» **Assigned task**
Your answer should be the records, restated word for word.

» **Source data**
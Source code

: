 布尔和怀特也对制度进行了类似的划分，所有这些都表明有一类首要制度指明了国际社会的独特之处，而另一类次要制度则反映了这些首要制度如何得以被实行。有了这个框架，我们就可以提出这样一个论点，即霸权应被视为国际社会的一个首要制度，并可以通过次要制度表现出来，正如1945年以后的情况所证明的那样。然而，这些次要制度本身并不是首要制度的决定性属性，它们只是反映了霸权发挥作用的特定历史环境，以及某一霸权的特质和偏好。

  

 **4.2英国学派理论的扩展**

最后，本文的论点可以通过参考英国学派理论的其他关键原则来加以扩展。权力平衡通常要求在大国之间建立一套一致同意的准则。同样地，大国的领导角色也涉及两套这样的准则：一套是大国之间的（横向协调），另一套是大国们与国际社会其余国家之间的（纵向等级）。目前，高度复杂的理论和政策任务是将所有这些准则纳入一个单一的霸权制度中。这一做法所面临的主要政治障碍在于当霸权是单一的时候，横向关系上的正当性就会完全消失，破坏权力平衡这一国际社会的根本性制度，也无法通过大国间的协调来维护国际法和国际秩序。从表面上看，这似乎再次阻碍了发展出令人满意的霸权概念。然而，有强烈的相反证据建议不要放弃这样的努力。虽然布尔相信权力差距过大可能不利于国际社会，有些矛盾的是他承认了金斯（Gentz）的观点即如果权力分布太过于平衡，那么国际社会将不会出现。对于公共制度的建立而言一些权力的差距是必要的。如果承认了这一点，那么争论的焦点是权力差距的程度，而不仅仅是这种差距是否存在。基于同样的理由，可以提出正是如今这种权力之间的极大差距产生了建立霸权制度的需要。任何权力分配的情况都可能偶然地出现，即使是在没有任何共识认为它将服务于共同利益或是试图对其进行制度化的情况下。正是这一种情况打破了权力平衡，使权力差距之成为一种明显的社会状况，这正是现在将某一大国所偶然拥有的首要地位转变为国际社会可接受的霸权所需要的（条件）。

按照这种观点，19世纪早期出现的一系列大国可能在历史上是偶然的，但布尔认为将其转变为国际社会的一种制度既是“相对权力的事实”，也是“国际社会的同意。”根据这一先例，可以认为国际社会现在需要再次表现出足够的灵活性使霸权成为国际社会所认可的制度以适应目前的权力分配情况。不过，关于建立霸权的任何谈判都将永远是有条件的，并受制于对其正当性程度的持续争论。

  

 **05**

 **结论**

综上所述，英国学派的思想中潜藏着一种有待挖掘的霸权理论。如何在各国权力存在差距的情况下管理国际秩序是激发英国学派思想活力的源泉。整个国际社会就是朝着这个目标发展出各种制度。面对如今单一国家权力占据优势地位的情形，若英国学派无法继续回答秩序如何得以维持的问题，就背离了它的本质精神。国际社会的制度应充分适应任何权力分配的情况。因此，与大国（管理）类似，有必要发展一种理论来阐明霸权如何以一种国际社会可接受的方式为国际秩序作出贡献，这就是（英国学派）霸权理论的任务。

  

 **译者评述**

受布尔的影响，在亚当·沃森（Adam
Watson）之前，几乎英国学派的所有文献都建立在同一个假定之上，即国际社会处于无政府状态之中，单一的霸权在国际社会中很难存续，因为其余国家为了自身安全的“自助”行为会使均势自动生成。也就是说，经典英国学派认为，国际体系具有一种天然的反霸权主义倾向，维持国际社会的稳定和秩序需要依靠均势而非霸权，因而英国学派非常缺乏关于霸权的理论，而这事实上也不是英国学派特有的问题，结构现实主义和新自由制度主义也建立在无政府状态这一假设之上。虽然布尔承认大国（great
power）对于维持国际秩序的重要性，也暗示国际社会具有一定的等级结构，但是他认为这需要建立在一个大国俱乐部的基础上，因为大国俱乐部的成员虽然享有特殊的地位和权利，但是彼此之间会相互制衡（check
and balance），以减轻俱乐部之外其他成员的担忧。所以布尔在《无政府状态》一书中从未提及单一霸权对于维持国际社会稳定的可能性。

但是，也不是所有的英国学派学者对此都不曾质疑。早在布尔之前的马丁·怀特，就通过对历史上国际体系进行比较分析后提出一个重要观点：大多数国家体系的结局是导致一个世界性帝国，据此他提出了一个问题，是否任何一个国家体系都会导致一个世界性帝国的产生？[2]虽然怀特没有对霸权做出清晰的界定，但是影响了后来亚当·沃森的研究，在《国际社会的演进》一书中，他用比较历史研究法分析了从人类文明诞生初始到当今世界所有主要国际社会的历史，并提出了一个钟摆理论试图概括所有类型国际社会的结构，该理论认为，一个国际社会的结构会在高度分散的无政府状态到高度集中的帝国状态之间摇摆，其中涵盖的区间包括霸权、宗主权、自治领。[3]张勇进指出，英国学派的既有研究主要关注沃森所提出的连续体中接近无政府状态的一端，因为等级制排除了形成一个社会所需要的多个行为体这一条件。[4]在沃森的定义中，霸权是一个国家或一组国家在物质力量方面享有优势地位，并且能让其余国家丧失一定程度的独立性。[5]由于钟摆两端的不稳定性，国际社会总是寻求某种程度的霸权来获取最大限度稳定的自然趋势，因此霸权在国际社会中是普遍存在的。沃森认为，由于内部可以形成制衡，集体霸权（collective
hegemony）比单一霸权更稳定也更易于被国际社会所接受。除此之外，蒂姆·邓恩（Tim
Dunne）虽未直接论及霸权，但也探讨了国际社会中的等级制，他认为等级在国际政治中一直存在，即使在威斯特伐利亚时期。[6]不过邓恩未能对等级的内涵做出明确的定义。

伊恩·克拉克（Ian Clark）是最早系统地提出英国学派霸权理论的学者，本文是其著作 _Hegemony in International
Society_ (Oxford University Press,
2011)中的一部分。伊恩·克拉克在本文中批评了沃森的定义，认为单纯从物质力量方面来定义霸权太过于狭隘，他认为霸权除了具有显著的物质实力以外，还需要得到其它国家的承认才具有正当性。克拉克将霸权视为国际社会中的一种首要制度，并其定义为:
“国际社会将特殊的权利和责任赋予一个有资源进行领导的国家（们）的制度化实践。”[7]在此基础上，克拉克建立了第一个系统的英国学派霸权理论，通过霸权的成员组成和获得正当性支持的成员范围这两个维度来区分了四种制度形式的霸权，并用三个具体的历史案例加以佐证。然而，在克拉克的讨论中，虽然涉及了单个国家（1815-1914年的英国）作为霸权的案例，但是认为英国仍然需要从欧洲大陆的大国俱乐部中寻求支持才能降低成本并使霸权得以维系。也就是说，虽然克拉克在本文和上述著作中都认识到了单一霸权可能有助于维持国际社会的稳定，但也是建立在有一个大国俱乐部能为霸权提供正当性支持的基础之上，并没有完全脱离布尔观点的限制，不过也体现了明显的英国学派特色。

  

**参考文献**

» **Answer section**
Source code

: 布尔和怀特也对制度进行了类似的划分，所有这些都表明有一类首要制度指明了国际社会的独特之处，而另一类次要制度则反映了这些首要制度如何得以被实行。有了这个框架，我们就可以提出这样一个论点，即霸权应被视为国际社会的一个首要制度，并可以通过次要制度表现出来，正如1945年以后的情况所证明的那样。然而，这些次要制度本身并不是首要制度的决定性属性，它们只是反映了霸权发挥作用的特定历史环境，以及某一霸权的特质和偏好。

  

 **4.2英国学派理论的扩展**

最后，本文的论点可以通过参考英国学派理论的其他关键原则来加以扩展。权力平衡通常要求在大国之间建立一套一致同意的准则。同样地，大国的领导角色也涉及两套这样的准则：一套是大国之间的（横向协调），另一套是大国们与国际社会其余国家之间的（纵向等级）。目前，高度复杂的理论和政策任务是将所有这些准则纳入一个单一的霸权制度中。这一做法所面临的主要政治障碍在于当霸权是单一的时候，横向关系上的正当性就会完全消失，破坏权力平衡这一国际社会的根本性制度，也无法通过大国间的协调来维护国际法和国际秩序。从表面上看，这似乎再次阻碍了发展出令人满意的霸权概念。然而，有强烈的相反证据建议不要放弃这样的努力。虽然布尔相信权力差距过大可能不利于国际社会，有些矛盾的是他承认了金斯（Gentz）的观点即如果权力分布太过于平衡，那么国际社会将不会出现。对于公共制度的建立而言一些权力的差距是必要的。如果承认了这一点，那么争论的焦点是权力差距的程度，而不仅仅是这种差距是否存在。基于同样的理由，可以提出正是如今这种权力之间的极大差距产生了建立霸权制度的需要。任何权力分配的情况都可能偶然地出现，即使是在没有任何共识认为它将服务于共同利益或是试图对其进行制度化的情况下。正是这一种情况打破了权力平衡，使权力差距之成为一种明显的社会状况，这正是现在将某一大国所偶然拥有的首要地位转变为国际社会可接受的霸权所需要的（条件）。

按照这种观点，19世纪早期出现的一系列大国可能在历史上是偶然的，但布尔认为将其转变为国际社会的一种制度既是“相对权力的事实”，也是“国际社会的同意。”根据这一先例，可以认为国际社会现在需要再次表现出足够的灵活性使霸权成为国际社会所认可的制度以适应目前的权力分配情况。不过，关于建立霸权的任何谈判都将永远是有条件的，并受制于对其正当性程度的持续争论。

  

 **05**

 **结论**

综上所述，英国学派的思想中潜藏着一种有待挖掘的霸权理论。如何在各国权力存在差距的情况下管理国际秩序是激发英国学派思想活力的源泉。整个国际社会就是朝着这个目标发展出各种制度。面对如今单一国家权力占据优势地位的情形，若英国学派无法继续回答秩序如何得以维持的问题，就背离了它的本质精神。国际社会的制度应充分适应任何权力分配的情况。因此，与大国（管理）类似，有必要发展一种理论来阐明霸权如何以一种国际社会可接受的方式为国际秩序作出贡献，这就是（英国学派）霸权理论的任务。

  

 **译者评述**

受布尔的影响，在亚当·沃森（Adam
Watson）之前，几乎英国学派的所有文献都建立在同一个假定之上，即国际社会处于无政府状态之中，单一的霸权在国际社会中很难存续，因为其余国家为了自身安全的“自助”行为会使均势自动生成。也就是说，经典英国学派认为，国际体系具有一种天然的反霸权主义倾向，维持国际社会的稳定和秩序需要依靠均势而非霸权，因而英国学派非常缺乏关于霸权的理论，而这事实上也不是英国学派特有的问题，结构现实主义和新自由制度主义也建立在无政府状态这一假设之上。虽然布尔承认大国（great
power）对于维持国际秩序的重要性，也暗示国际社会具有一定的等级结构，但是他认为这需要建立在一个大国俱乐部的基础上，因为大国俱乐部的成员虽然享有特殊的地位和权利，但是彼此之间会相互制衡（check
and balance），以减轻俱乐部之外其他成员的担忧。所以布尔在《无政府状态》一书中从未提及单一霸权对于维持国际社会稳定的可能性。

但是，也不是所有的英国学派学者对此都不曾质疑。早在布尔之前的马丁·怀特，就通过对历史上国际体系进行比较分析后提出一个重要观点：大多数国家体系的结局是导致一个世界性帝国，据此他提出了一个问题，是否任何一个国家体系都会导致一个世界性帝国的产生？[2]虽然怀特没有对霸权做出清晰的界定，但是影响了后来亚当·沃森的研究，在《国际社会的演进》一书中，他用比较历史研究法分析了从人类文明诞生初始到当今世界所有主要国际社会的历史，并提出了一个钟摆理论试图概括所有类型国际社会的结构，该理论认为，一个国际社会的结构会在高度分散的无政府状态到高度集中的帝国状态之间摇摆，其中涵盖的区间包括霸权、宗主权、自治领。[3]张勇进指出，英国学派的既有研究主要关注沃森所提出的连续体中接近无政府状态的一端，因为等级制排除了形成一个社会所需要的多个行为体这一条件。[4]在沃森的定义中，霸权是一个国家或一组国家在物质力量方面享有优势地位，并且能让其余国家丧失一定程度的独立性。[5]由于钟摆两端的不稳定性，国际社会总是寻求某种程度的霸权来获取最大限度稳定的自然趋势，因此霸权在国际社会中是普遍存在的。沃森认为，由于内部可以形成制衡，集体霸权（collective
hegemony）比单一霸权更稳定也更易于被国际社会所接受。除此之外，蒂姆·邓恩（Tim
Dunne）虽未直接论及霸权，但也探讨了国际社会中的等级制，他认为等级在国际政治中一直存在，即使在威斯特伐利亚时期。[6]不过邓恩未能对等级的内涵做出明确的定义。

伊恩·克拉克（Ian Clark）是最早系统地提出英国学派霸权理论的学者，本文是其著作 _Hegemony in International
Society_ (Oxford University Press,
2011)中的一部分。伊恩·克拉克在本文中批评了沃森的定义，认为单纯从物质力量方面来定义霸权太过于狭隘，他认为霸权除了具有显著的物质实力以外，还需要得到其它国家的承认才具有正当性。克拉克将霸权视为国际社会中的一种首要制度，并其定义为:
“国际社会将特殊的权利和责任赋予一个有资源进行领导的国家（们）的制度化实践。”[7]在此基础上，克拉克建立了第一个系统的英国学派霸权理论，通过霸权的成员组成和获得正当性支持的成员范围这两个维度来区分了四种制度形式的霸权，并用三个具体的历史案例加以佐证。然而，在克拉克的讨论中，虽然涉及了单个国家（1815-1914年的英国）作为霸权的案例，但是认为英国仍然需要从欧洲大陆的大国俱乐部中寻求支持才能降低成本并使霸权得以维系。也就是说，虽然克拉克在本文和上述著作中都认识到了单一霸权可能有助于维持国际社会的稳定，但也是建立在有一个大国俱乐部能为霸权提供正当性支持的基础之上，并没有完全脱离布尔观点的限制，不过也体现了明显的英国学派特色。

  

**参考文献**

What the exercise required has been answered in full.